…As INEC tasks Customs, Immigration on foreigners influx, illegal possession of PVCs***
Mixed reactions have welcomed a resolution to enhance the safe use of automated vehicles passed at the UN Economic Commission for Europe (UNECE) Global Forum on Road Traffic Safety in Geneva, with industry watchers bemoaning the fate of several drivers in the third world, likely to be massively thrown into the labour market.
For while some joined the UNECE celebration that the automated vehicles had the potential to create safer, more efficient and environmentally friendly transport system, Africans fully understood that a reasonable percentage of its workforce, the often illiterate drivers would be hard hit.
The UN Commission said the resolution could reshape the entire sectors of the economy and improve the lives of millions of people, notably those unable to drive or with limited access to mobility.
UNECE agrees it is still fine tuning many questions, particularly those relating to areas such as road safety standards, traffic rules, insurance regimes, cyber security and data protection and which must be addressed before the mass introduction of driver-less cars to the market.
The resolution offered recommendations to ensure the safe interaction between automated vehicles, and road users, and stressed the key role that people needed to play, whether as responsible drivers, occupants or on the road in general.
“With this resolution, we are paving the way for the safe mobility of the future, for the benefit of all road users” said UNECE official, Luciana Iorio.
Meanwhile, the Independent National Electoral Commission (INEC) has tasked the Customs, Immigration amongst other security agencies on issues of a seemingly unrestrained foreigners’ influx into the country, often with PVC, ahead of 2019 elections.
INEC Resident Electoral Commissioner in Lagos State, Sam Olumekun, made the appeal during an Inter-Agency Consultative Meeting on Election Security in Lagos on Wednesday.
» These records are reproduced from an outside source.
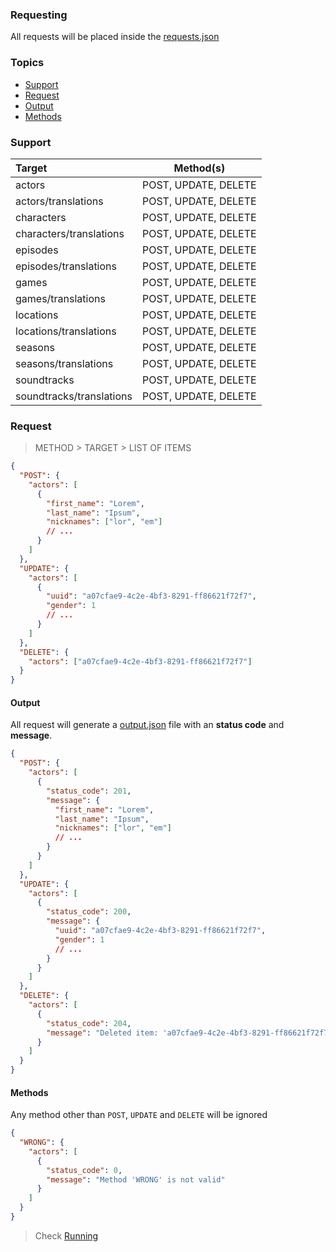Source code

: ### Requesting

All requests will be placed inside the [requests.json](./requests/requests.json)

### Topics

- [Support](#support)
- [Request](#request)
- [Output](#output)
- [Methods](#methods)

### Support

| Target                   |      Method(s)       |
| :----------------------- | :------------------: |
| actors                   | POST, UPDATE, DELETE |
| actors/translations      | POST, UPDATE, DELETE |
| characters               | POST, UPDATE, DELETE |
| characters/translations  | POST, UPDATE, DELETE |
| episodes                 | POST, UPDATE, DELETE |
| episodes/translations    | POST, UPDATE, DELETE |
| games                    | POST, UPDATE, DELETE |
| games/translations       | POST, UPDATE, DELETE |
| locations                | POST, UPDATE, DELETE |
| locations/translations   | POST, UPDATE, DELETE |
| seasons                  | POST, UPDATE, DELETE |
| seasons/translations     | POST, UPDATE, DELETE |
| soundtracks              | POST, UPDATE, DELETE |
| soundtracks/translations | POST, UPDATE, DELETE |

### Request

> METHOD > TARGET > LIST OF ITEMS

```json
{
  "POST": {
    "actors": [
      {
        "first_name": "Lorem",
        "last_name": "Ipsum",
        "nicknames": ["lor", "em"]
        // ...
      }
    ]
  },
  "UPDATE": {
    "actors": [
      {
        "uuid": "a07cfae9-4c2e-4bf3-8291-ff86621f72f7",
        "gender": 1
        // ...
      }
    ]
  },
  "DELETE": {
    "actors": ["a07cfae9-4c2e-4bf3-8291-ff86621f72f7"]
  }
}
```

#### Output

All request will generate a [output.json](./requests/output.json) file with an **status code** and **message**.

```json
{
  "POST": {
    "actors": [
      {
        "status_code": 201,
        "message": {
          "first_name": "Lorem",
          "last_name": "Ipsum",
          "nicknames": ["lor", "em"]
          // ...
        }
      }
    ]
  },
  "UPDATE": {
    "actors": [
      {
        "status_code": 200,
        "message": {
          "uuid": "a07cfae9-4c2e-4bf3-8291-ff86621f72f7",
          "gender": 1
          // ...
        }
      }
    ]
  },
  "DELETE": {
    "actors": [
      {
        "status_code": 204,
        "message": "Deleted item: 'a07cfae9-4c2e-4bf3-8291-ff86621f72f7'"
      }
    ]
  }
}
```

#### Methods

Any method other than `POST`, `UPDATE` and `DELETE` will be ignored

```json
{
  "WRONG": {
    "actors": [
      {
        "status_code": 0,
        "message": "Method 'WRONG' is not valid"
      }
    ]
  }
}
```

> Check [Running](../README.md#running)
The representatives of the Nigerian Army, Nigerian Airforce, Nigerian Prisons, NDLEA, FRSC, NCS, NIS, Prisons also attended the meeting.
Olumekun said that no credible election could hold without adequate security, saying that security of personnel, materials and voters were key to credible elections.
“There is a need for strong collaboration between immigration and customs departments to deal with the problem of alien voters.
“There is a lot of work to do in this respect as 2019 elections approaches in Lagos because of the borders that we have here,” the INEC boss said.
He stressed the need to mop up foreigners in possession of Permanent Voter Cards (PVCs) in error during the just-concluded Continous Voters Registration (CVR) exercise across the country.
Olumekun said the police was critical in ensuring security during elections, adding that the Nigerian Airforce and Nigerian Navy would assist INEC in accessing difficult terrains in election security.
The INEC commissioner expressed concerned over uncollected PVCs in the state totaling 1.4 million.
“We have a lot of PVCs with us in INEC yet to be collected. We have to focus on this issue in the next phase of our activities to get these cards to their owners. We enjoin all stakeholders to mobilise people for the collection.
Olumekun said that no fewer than 786,839 new registrants were captured during the CVR exercises in the state, which brought the total number of registered voters in the state to 6, 609, 115 voters.
In his remarks, Commissioner of Police in Lagos State, Imohimi Edgal, said that heads of various security agencies were meeting regularly to ensure a hitchfree election in 2019.
“We are here to fashion out watertight security ahead of 2019 general elections.
“By the end of this meeting, we will come up with a blueprint which we will follow tenaciously to ensure that the 2019 general elections are free, fair and peaceful with little or no security hitches,” he said.
Imohimi said that security agents had updated its list of flash and hot spots to check violence and would intensify efforts at identifying foreigners in possession of PVCs.